Straight Outta Compton
08.08.14 10:28 AM ET
‘Black Jesus’ Resurrected: Racial Stereotypes or Subversive Comedy?
Black Jesus will be immortalized in a new Adult Swim show of the same name, but He existed long before Aaron McGruder thought him up. The idea of a dark-skinned, possibly woolly-haired lord and savior is a stark contrast to the blond-haired and blue-eyed depiction that is the accepted, if inaccurate, frontman of Christianity, but it has existed at least since the 19th century. Historians, forensic scientists, and Biblical scholars have long suggested that Jesus, whose racial appearance was not specified by the Bible, was unlikely to have had porcelain-hued skin and long, flowing hair; rather, that rendering was the result of a lengthy and complex racist mission.
But, in recent decades, black Jesus has crept his way into pop culture as a shape-shifting rebuke to the whitewashing of history. He has been referenced in television, film, and music, sometimes simply as a cultural flashpoint, other times as a liberator. In most instances, he serves as a response to the fallacy of white Jesus. The ubiquity of black Jesus is no wonder—the church has long served as an integral component of much African-American life, providing hope where reality did not make it amenable. “Black Jesus, he's like a Saint that we can trust to help to carry us through,” rapped 2Pac on “Black Jesus” from 1999’s Still I Rise.
Adult's Swim's new Black Jesus series, produced by McGruder of The Boondocks fame and Mike Clattenburg of Trailer Park Boys, is a live-action show that follows a modern-day Son of God living in south L.A. The show is a re-interpretation of a cult YouTube series produced during the writers’ strike of 2009, which depicted Jesus as a weed-smoking, brown liquor-drinking, joke-cracking Everyman with a discernible Compton accent and a tendency to call out his friends for their lack of faith. Jesus, played by Gerald “Slink” Johnson, wears a crown of thorns over his perm, flowing brown robes, and old-school leather sandals. He also smokes copious amounts of weed mooched off his friends and makes miracles by turning water into cognac.
On the Adult Swim adaption, the short, improvised sketches are used as the basis of a half-hour-long sitcom following Jesus and his raggedy band of disciples as they navigate the so-called “mean streets” of Compton. By the second episode, the gang has hatched a plan to grow weed under the guise of a community garden full of seasonal vegetables; ostensibly, the rest of the season will see them come up against a pair of Mexican gangsters and other obstacles to their otherwise harebrained scheme. Starring John Witherspoon, Charlie Murphy, and Vine star King Bach, Black Jesus has a distinctly glossier feel than its YouTube counterpart.

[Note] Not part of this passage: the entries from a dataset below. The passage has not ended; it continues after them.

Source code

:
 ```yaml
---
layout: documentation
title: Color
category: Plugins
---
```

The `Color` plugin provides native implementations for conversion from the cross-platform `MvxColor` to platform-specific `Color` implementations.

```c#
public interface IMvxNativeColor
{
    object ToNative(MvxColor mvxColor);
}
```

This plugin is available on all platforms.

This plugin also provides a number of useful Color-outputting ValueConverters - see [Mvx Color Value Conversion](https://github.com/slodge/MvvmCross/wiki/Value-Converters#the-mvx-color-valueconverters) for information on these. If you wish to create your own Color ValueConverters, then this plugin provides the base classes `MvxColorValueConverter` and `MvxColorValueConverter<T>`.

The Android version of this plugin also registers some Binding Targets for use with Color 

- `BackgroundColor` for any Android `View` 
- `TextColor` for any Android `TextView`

Unsurprisingly, it has not been without its criticisms. Conservative Christian group One Million Moms, for instance, has objected to Black Jesus on the grounds that “the foul language used in the trailer, including using the Lord’s name in vain, is disgusting. In addition, there is violence, gunfire and other inappropriate gestures which completely misrepresent Jesus.”
“This show is not an exercise to offend people,” McGruder countered. “It has lots of heart,” he told the Los Angeles Times.
“The Boondocks was always going to be noisy and controversial, and that’s what people wanted from me for a long time. At the end of the day, Black Jesus is likely to be noisy and controversial. It’s going to make its noise, and I’m happy to let that happen. The work can stand on its own,” he added.
What is most striking about Black Jesus, more so than the premise, is the casualness with which its primary characters are formed out of race-based stereotypes—among others, there are three angry and needlessly violent black and Latino women, a lazy mama’s boy, an ex-con who can’t help his criminality, and two cruel, daft Mexican gangbangers.
On The Boondocks, McGruder used rigid, severe characters—the self-righteous conspiracy theorist Huey, the violent, rap-obsessed Riley, and the self-loathing Uncle Ruckus, for instance—to drive a broader message about race and society. On Black Jesus, it’s doubtful whether the undynamic characters are intentional or a function of poor writing.
As with The Boondocks, McGruder’s work here is tongue-in-cheek, requiring a suspension of belief in the rational. But unlike The Boondocks, which delivered a poignant social critique through the animated story of two boys who leave Chicago to live in the suburbs with their grandfather, it is unclear what exactly he hopes to accomplish with Black Jesus. Is a critique of church and of the broader fallibility of organized religion forthcoming? Does he intend to use the racial tropes the show’s characters are based on to make a larger point? Is subversion on the horizon or will Black Jesus sacrifice a historically political concept for the sake of a stoner comedy? Only God knows.